Here it is, then. Barely a year after she directed her first Shakespeare play for the Globe, this ‘Twelfth Night’ marks artistic director Emma Rice’s second and last for the outdoor theatre. Pending her final, indoor season, it may be her last show for the Globe ever.
And it’s a huge huge shame: Rice is famously not a Bardolator, but the collision of her expansive whimsy and Shakespeare’s wild, freeform comedy once again hits home with this joyous cuddle of a production.
Rice would be well within her rights to use this moment to troll the Globe board for ousting over a disagreement on her use of amplified light and sound. But to some extent she’s already done that with the season opener, Daniel Kramer’s cheerily obnoxious ‘Romeo and Juliet’.
Instead her 'Twelfth Night' – which does admittedly use amplified light and sound – is a generous farewell to the Globe’s audience. Lez Brotherson’s set is a big boat entitled SS Unity, awash with glitter, song and smiles.
Carl Grose and Ian Ross’s psychedelic song arrangements are lovely, cabaret star Le Gateau Chocolat is transcendentally fabulous as a sequin encrusted Feste, and Rice regular Katy Owen effortlessly steals every scene as a vey small, very fastidious, very Welsh Malvolio, whose eventual humiliation by his mistress Olivia is unexpectedly poignant.
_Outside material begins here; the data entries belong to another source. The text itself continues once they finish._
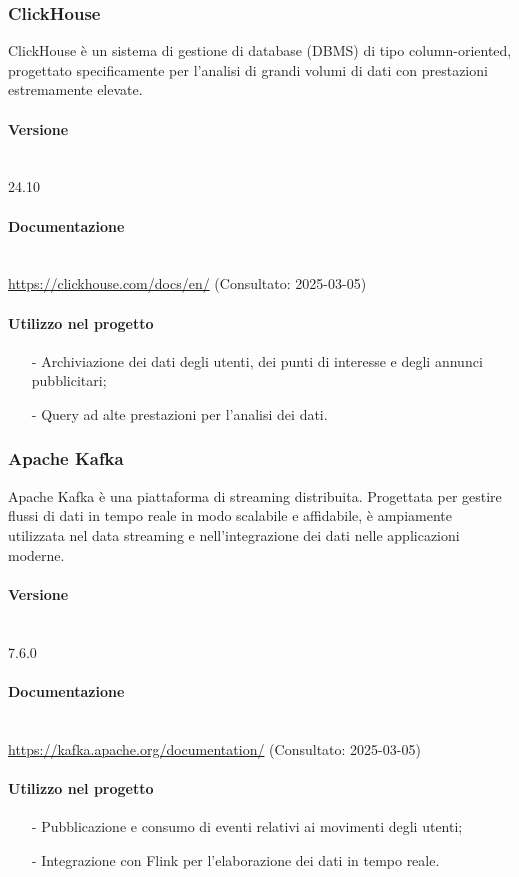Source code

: \documentclass[10pt]{article}
\newcommand{\myparagraph}[1]{\paragraph{#1}\mbox{}\\\vspace{0.4em}}
\begin{document}
\begin{justify}
    \subsubsection{ClickHouse}
    ClickHouse è un sistema di gestione di database (DBMS) di tipo column-oriented, progettato specificamente per l'analisi di grandi volumi di dati con prestazioni estremamente elevate.

    \myparagraph{Versione} 
    24.10 %

    \myparagraph{Documentazione}
    \textcolor{blue}{\url{https://clickhouse.com/docs/en/}} (Consultato: 2025-03-05)
    
    \paragraph{Utilizzo nel progetto}
    \begin{itemize}
        \item[-] Archiviazione dei dati degli utenti, dei punti di interesse e degli annunci pubblicitari;
        \item[-] Query ad alte prestazioni per l'analisi dei dati.
    \end{itemize}

    \subsubsection{Apache Kafka}
    Apache Kafka è una piattaforma di streaming distribuita. Progettata per gestire flussi di dati in tempo reale in modo scalabile e affidabile, è ampiamente utilizzata nel data streaming e nell’integrazione dei dati nelle applicazioni moderne.
    
    \myparagraph{Versione} 
    7.6.0 
    
    \myparagraph{Documentazione} 
    \textcolor{blue}{\url{https://kafka.apache.org/documentation/}} (Consultato: 2025-03-05)
    
    \paragraph{Utilizzo nel progetto}
    \begin{itemize}
        \item[-] Pubblicazione e consumo di eventi relativi ai movimenti degli utenti;
        \item[-] Integrazione con Flink per l'elaborazione dei dati in tempo reale.
    \end{itemize}


\end{justify}
\end{document}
It’s not an evening for many tears, though. ‘Twelfth Night’ is usually quite a ‘serious’ comedy, but Rice’s take on the story of the crossdressing-related adventures and subsequent reunion of twins Viola (Anita Joy-Uwajeh) and Sebastian (John Pfumojena) following separation in a shipwreck is dispatched with a big, dreamy grin that never leaves the happy resolution in doubt.
It's not quite as brilliant as Rice's '…Dream’ of last year. The repurposing of much of the verse as songs is fun and keeps things moving briskly, but it feels like we lose a bit of character depth as a result (it's about 15 minutes before anybody actually talks). And it unavoidably takes a fairly similar approach to the NT’s just-finished ‘Twelfth Night’, and feels a little outclassed by that show’s superb light relief characters – Toby Belch, Sir Andrew Aguecheek – by comparison.
It's still a hoot, a joyous sort-of sign-off that was hopefully great fun for Rice to make. There are two run throughs of 'We Are Family’, just to ram the message of togetherness home, and in a week that has been more than trying for the national morale, this show is the hug we all need.